Integrating Clinical Decision Support Into Workflow—Final Report – AHRQ – September 2011

Posted on October 4, 2011. Filed under: Evidence Based Practice, Health Informatics, Knowledge Translation | Tags: , |

Integrating Clinical Decision Support Into Workflow—Final Report – AHRQ – September 2011

Doebbeling BN, Saleem J, Haggstrom D, et al. Integrating Clinical Decision Support Into Workflow—Final Report. (Prepared by Indiana University, Regenstrief Institute under Contract No. HSA290200600013-3.) AHRQ Publication No. 11-0076-EF. Rockville, MD: Agency for Healthcare Research and Quality. September 2011.

Agency for Healthcare Research and Quality – AHRQ Publication No. 11-0076-EF

“Structured Abstract

Purpose: The aims were to (1) identify barriers and facilitators related to integration of clinical decision support (CDS) into workflow and (2) develop and test CDS design alternatives.

Scope: To better understand CDS integration, we studied its use in practice, focusing on CDS for colorectal cancer (CRC) screening and followup. Phase 1 involved outpatient clinics of four different systems—120 clinic staff and providers and 118 patients were observed. In Phase 2, prototyped design enhancements to the Veterans Administration’s CRC screening reminder were compared against its current reminder in a simulation experiment. Twelve providers participated.

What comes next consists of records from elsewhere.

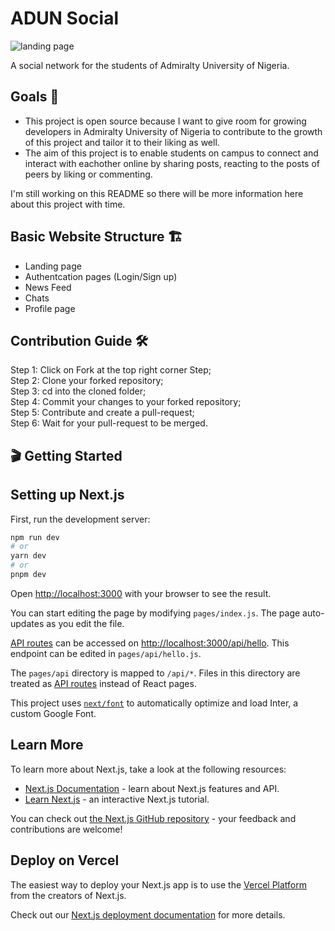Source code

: # ADUN Social

![landing page](https://user-images.githubusercontent.com/70293727/231280673-dd7eca53-f5ff-4190-b395-ce95984e6a9f.png)

A social network for the students of Admiralty University of Nigeria.

## Goals 📍
- This project is open source because I want to give room for growing developers in Admiralty University of Nigeria to contribute to the growth of this project and tailor it to their liking as well.
- The aim of this project is to enable students on campus to connect and interact with eachother online by sharing posts, reacting to the posts of peers by liking or commenting.

I'm still working on this README so there will be more information here about this project with time.

## Basic Website Structure 🏗
- Landing page
- Authentcation pages (Login/Sign up)
- News Feed
- Chats
- Profile page

## Contribution Guide 🛠
Step 1: Click on Fork at the top right corner Step;<br/>
Step 2: Clone your forked repository;<br/>
Step 3: cd into the cloned folder;<br/>
Step 4: Commit your changes to your forked repository;<br/>
Step 5: Contribute and create a pull-request;<br/>
Step 6: Wait for your pull-request to be merged.<br/>

## 🎬 Getting Started

## Setting up Next.js
First, run the development server:

```bash
npm run dev
# or
yarn dev
# or
pnpm dev
```

Open [http://localhost:3000](http://localhost:3000) with your browser to see the result.

You can start editing the page by modifying `pages/index.js`. The page auto-updates as you edit the file.

[API routes](https://nextjs.org/docs/api-routes/introduction) can be accessed on [http://localhost:3000/api/hello](http://localhost:3000/api/hello). This endpoint can be edited in `pages/api/hello.js`.

The `pages/api` directory is mapped to `/api/*`. Files in this directory are treated as [API routes](https://nextjs.org/docs/api-routes/introduction) instead of React pages.

This project uses [`next/font`](https://nextjs.org/docs/basic-features/font-optimization) to automatically optimize and load Inter, a custom Google Font.

## Learn More

To learn more about Next.js, take a look at the following resources:

- [Next.js Documentation](https://nextjs.org/docs) - learn about Next.js features and API.
- [Learn Next.js](https://nextjs.org/learn) - an interactive Next.js tutorial.

You can check out [the Next.js GitHub repository](https://github.com/vercel/next.js/) - your feedback and contributions are welcome!

## Deploy on Vercel

The easiest way to deploy your Next.js app is to use the [Vercel Platform](https://vercel.com/new?utm_medium=default-template&filter=next.js&utm_source=create-next-app&utm_campaign=create-next-app-readme) from the creators of Next.js.

Check out our [Next.js deployment documentation](https://nextjs.org/docs/deployment) for more details.
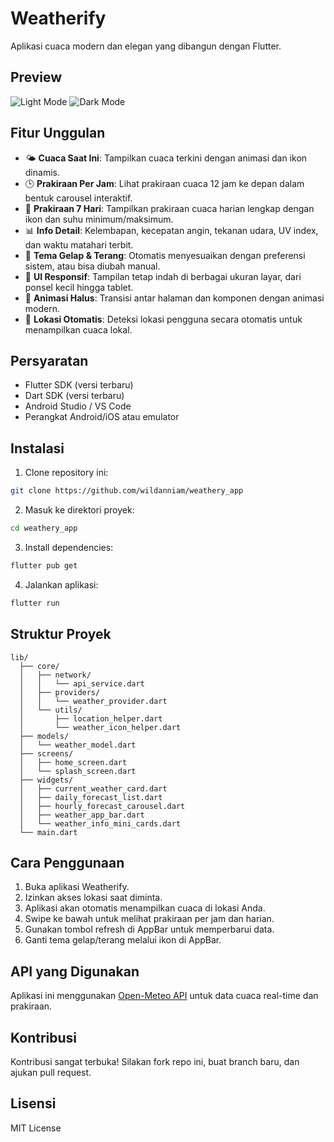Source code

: # Weatherify

Aplikasi cuaca modern dan elegan yang dibangun dengan Flutter.

## Preview

![Light Mode](assets/lightmode.png)
![Dark Mode](assets/darkmode.png)

## Fitur Unggulan

- 🌤️ **Cuaca Saat Ini**: Tampilkan cuaca terkini dengan animasi dan ikon dinamis.
- 🕒 **Prakiraan Per Jam**: Lihat prakiraan cuaca 12 jam ke depan dalam bentuk carousel interaktif.
- 📅 **Prakiraan 7 Hari**: Tampilkan prakiraan cuaca harian lengkap dengan ikon dan suhu minimum/maksimum.
- 📊 **Info Detail**: Kelembapan, kecepatan angin, tekanan udara, UV index, dan waktu matahari terbit.
- 🌙 **Tema Gelap & Terang**: Otomatis menyesuaikan dengan preferensi sistem, atau bisa diubah manual.
- 📱 **UI Responsif**: Tampilan tetap indah di berbagai ukuran layar, dari ponsel kecil hingga tablet.
- 🚀 **Animasi Halus**: Transisi antar halaman dan komponen dengan animasi modern.
- 📍 **Lokasi Otomatis**: Deteksi lokasi pengguna secara otomatis untuk menampilkan cuaca lokal.

## Persyaratan

- Flutter SDK (versi terbaru)
- Dart SDK (versi terbaru)
- Android Studio / VS Code
- Perangkat Android/iOS atau emulator

## Instalasi

1. Clone repository ini:
```bash
git clone https://github.com/wildanniam/weathery_app
```

2. Masuk ke direktori proyek:
```bash
cd weathery_app
```

3. Install dependencies:
```bash
flutter pub get
```

4. Jalankan aplikasi:
```bash
flutter run
```

## Struktur Proyek

```
lib/
  ├── core/
  │   ├── network/
  │   │   └── api_service.dart
  │   ├── providers/
  │   │   └── weather_provider.dart
  │   └── utils/
  │       ├── location_helper.dart
  │       └── weather_icon_helper.dart
  ├── models/
  │   └── weather_model.dart
  ├── screens/
  │   ├── home_screen.dart
  │   └── splash_screen.dart
  ├── widgets/
  │   ├── current_weather_card.dart
  │   ├── daily_forecast_list.dart
  │   ├── hourly_forecast_carousel.dart
  │   ├── weather_app_bar.dart
  │   └── weather_info_mini_cards.dart
  └── main.dart
```

## Cara Penggunaan

1. Buka aplikasi Weatherify.
2. Izinkan akses lokasi saat diminta.
3. Aplikasi akan otomatis menampilkan cuaca di lokasi Anda.
4. Swipe ke bawah untuk melihat prakiraan per jam dan harian.
5. Gunakan tombol refresh di AppBar untuk memperbarui data.
6. Ganti tema gelap/terang melalui ikon di AppBar.

## API yang Digunakan

Aplikasi ini menggunakan [Open-Meteo API](https://open-meteo.com/) untuk data cuaca real-time dan prakiraan.

## Kontribusi

Kontribusi sangat terbuka! Silakan fork repo ini, buat branch baru, dan ajukan pull request.

## Lisensi

MIT License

Methods: Phase 1 was a qualitative project, using key informant interviews, direct observation, opportunistic interviews, and focus groups. All data were analyzed using a coding template, based on the sociotechnical systems theory, which was modified as coding proceeded and themes emerged. Phase 2 consisted of rapid prototyping of CDS design alternatives based on Phase 1 findings and a simulation experiment to test these design changes in a within-subject comparison.

Results: Very different CDS types existed across sites, yet there are common barriers: (1) lack of coordination of “outside” results and between primary and specialty care; (2) suboptimal data organization and presentation; (3) needed provider and patient education; (4) needed interface flexibility; (5) needed technological enhancements; (6) unclear role assignments; (7) organizational issues; and (8) disconnect with quality reporting. Design enhancements positively
impacted usability and workflow integration but not workload.

Conclusions: Effective CDS design and integration requires: (1) organizational and workflow integration; (2) integrating outside results; (3) improving data organization and presentation in a flexible interface; and (4) providing just-in time education, cognitive support, and quality reporting.”